Безусловно, ты сделал правильный выбор, потому что Дэйв до сих пор в группе и стал принимать неотъемлемое участие в творческом процессе…
У него невероятный слух. У него потрясающие идеи. Он, кстати, играет на гитаре и пишет риффы. Этот парень отлично дополняет мою музыкальную энергию. Мы пишем музыку по-разному, но он в группе уже долгое время. Нужно отдать Дэйву должное – он сильно изменил нашу команду. Знаешь, это ведь Дэйв помог написать ‘Imperium’ и ‘Descend The Shades Of Night’. Во мне постоянно есть эта энергия, а Дэйв аккуратно направляет её в нужное русло.

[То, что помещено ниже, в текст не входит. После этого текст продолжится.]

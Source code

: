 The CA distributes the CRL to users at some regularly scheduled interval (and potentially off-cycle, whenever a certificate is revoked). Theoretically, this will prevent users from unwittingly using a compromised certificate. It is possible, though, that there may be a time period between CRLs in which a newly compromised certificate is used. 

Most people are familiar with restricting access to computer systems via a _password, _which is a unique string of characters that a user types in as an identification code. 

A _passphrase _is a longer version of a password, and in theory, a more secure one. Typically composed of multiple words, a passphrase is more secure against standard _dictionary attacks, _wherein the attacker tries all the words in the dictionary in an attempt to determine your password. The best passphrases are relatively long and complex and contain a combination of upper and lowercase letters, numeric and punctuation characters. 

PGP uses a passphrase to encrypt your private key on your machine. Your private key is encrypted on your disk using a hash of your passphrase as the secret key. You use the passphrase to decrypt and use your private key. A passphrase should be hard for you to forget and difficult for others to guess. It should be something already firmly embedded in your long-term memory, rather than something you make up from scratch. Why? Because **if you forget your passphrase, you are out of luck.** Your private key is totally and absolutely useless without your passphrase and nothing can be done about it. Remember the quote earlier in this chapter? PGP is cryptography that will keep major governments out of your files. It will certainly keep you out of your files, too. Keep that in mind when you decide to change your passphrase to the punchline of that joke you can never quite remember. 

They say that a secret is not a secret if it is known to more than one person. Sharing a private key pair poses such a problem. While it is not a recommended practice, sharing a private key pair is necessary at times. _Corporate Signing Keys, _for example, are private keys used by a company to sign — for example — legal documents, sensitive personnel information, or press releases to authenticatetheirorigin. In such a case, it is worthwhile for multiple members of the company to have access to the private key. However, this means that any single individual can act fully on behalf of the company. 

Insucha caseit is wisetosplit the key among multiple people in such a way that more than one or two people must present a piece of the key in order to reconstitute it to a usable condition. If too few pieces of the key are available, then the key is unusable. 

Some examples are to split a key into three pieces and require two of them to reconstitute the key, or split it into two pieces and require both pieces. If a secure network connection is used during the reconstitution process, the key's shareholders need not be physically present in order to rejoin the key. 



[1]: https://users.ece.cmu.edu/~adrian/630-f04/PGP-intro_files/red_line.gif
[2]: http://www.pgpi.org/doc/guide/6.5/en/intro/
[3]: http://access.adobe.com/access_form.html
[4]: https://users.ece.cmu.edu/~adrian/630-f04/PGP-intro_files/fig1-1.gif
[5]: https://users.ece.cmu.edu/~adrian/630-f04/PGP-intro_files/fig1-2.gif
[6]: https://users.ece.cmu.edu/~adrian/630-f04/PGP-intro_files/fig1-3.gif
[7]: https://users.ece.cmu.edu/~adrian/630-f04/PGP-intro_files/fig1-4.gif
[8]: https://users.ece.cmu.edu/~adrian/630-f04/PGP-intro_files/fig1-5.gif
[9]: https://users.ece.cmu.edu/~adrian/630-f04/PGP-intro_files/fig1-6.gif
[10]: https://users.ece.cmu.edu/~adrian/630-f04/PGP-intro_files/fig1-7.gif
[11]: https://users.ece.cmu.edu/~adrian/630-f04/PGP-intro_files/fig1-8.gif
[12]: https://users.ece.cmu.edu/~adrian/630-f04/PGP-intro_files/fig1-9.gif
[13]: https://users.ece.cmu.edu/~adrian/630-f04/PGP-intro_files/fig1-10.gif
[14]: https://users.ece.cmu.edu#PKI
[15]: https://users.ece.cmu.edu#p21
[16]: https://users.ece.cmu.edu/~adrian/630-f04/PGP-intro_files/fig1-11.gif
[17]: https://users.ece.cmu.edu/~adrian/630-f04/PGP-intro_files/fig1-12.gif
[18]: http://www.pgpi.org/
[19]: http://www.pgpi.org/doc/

Иногда я отклоняюсь от курса, и он помогает мне вернуться. Я знаю, мне это нужно! Мне нравится его вклад в творческий процесс. Он потрясающий музыкант. Он чертовски недооценённый барабанщик. Он просто ЗВЕРЬ, мать его! За ним весело наблюдать. Его игра – настоящее зрелище! У него очень странно установлены барабаны – очень низко, и он похож на Животное из Маппет-Шоу [Фрэнк Оз – безумный барабанщик – прим. ThRaSheR], он повсюду машет своими длинными руками. Извивается за установкой словно змей. Барабаны, так или иначе, заполняют пустоту в его душе. Он безумно любит играть. Любит постоянно учиться, практиковаться и становиться лучше. А ещё он, наверное, самый забавный парень из всех, кого я встречал в своей жизни. Он просто прикол ходячий!

Сегодня кажется, что Ару Ластер был странным выбором на роль гитариста Machine Head...
Безусловно, он был странноватым парнем. Логан быстро слетел с катушек, его просто понесло. Он принимал 18 таблеток Валиума в день, каждый день бухал, курил травку и нюхал кокс. Дошло до того, что парень просто физически не мог играть. Мы начинали песню, а он играл другую и мы на него смотрели и думали: «Ты че творишь?». Всё было очень плохо. Ару оказался нормальным парнем. Он раньше играл в дэт-метал команде ‘Horde Of Torment’, которая мне очень нравилась. Когда Machine Head только появились, его группа тоже была на слуху. У них были потрясающие демки, музон у них был чертовски жестким и я тащился от их риффов. Я знал ребят лично и спросил у них, кто написал эти риффы, и оказалось, что все самые крутые риффы написал Ару. И для нас – ну, или, по крайней мере, для меня – этот чувак был тем, кто сочинил охренительные дэтовые риффы. Я подумал, что мы можем попробовать нечто подобное в Machine Head. Но как оказалось, он больше не хотел их сочинять! Я его постоянно уламывал, чтобы он написал такие же мощные риффы, как на тех крутых демках, но он захотел писать мелодичный материал, так что мы решили его не донимать.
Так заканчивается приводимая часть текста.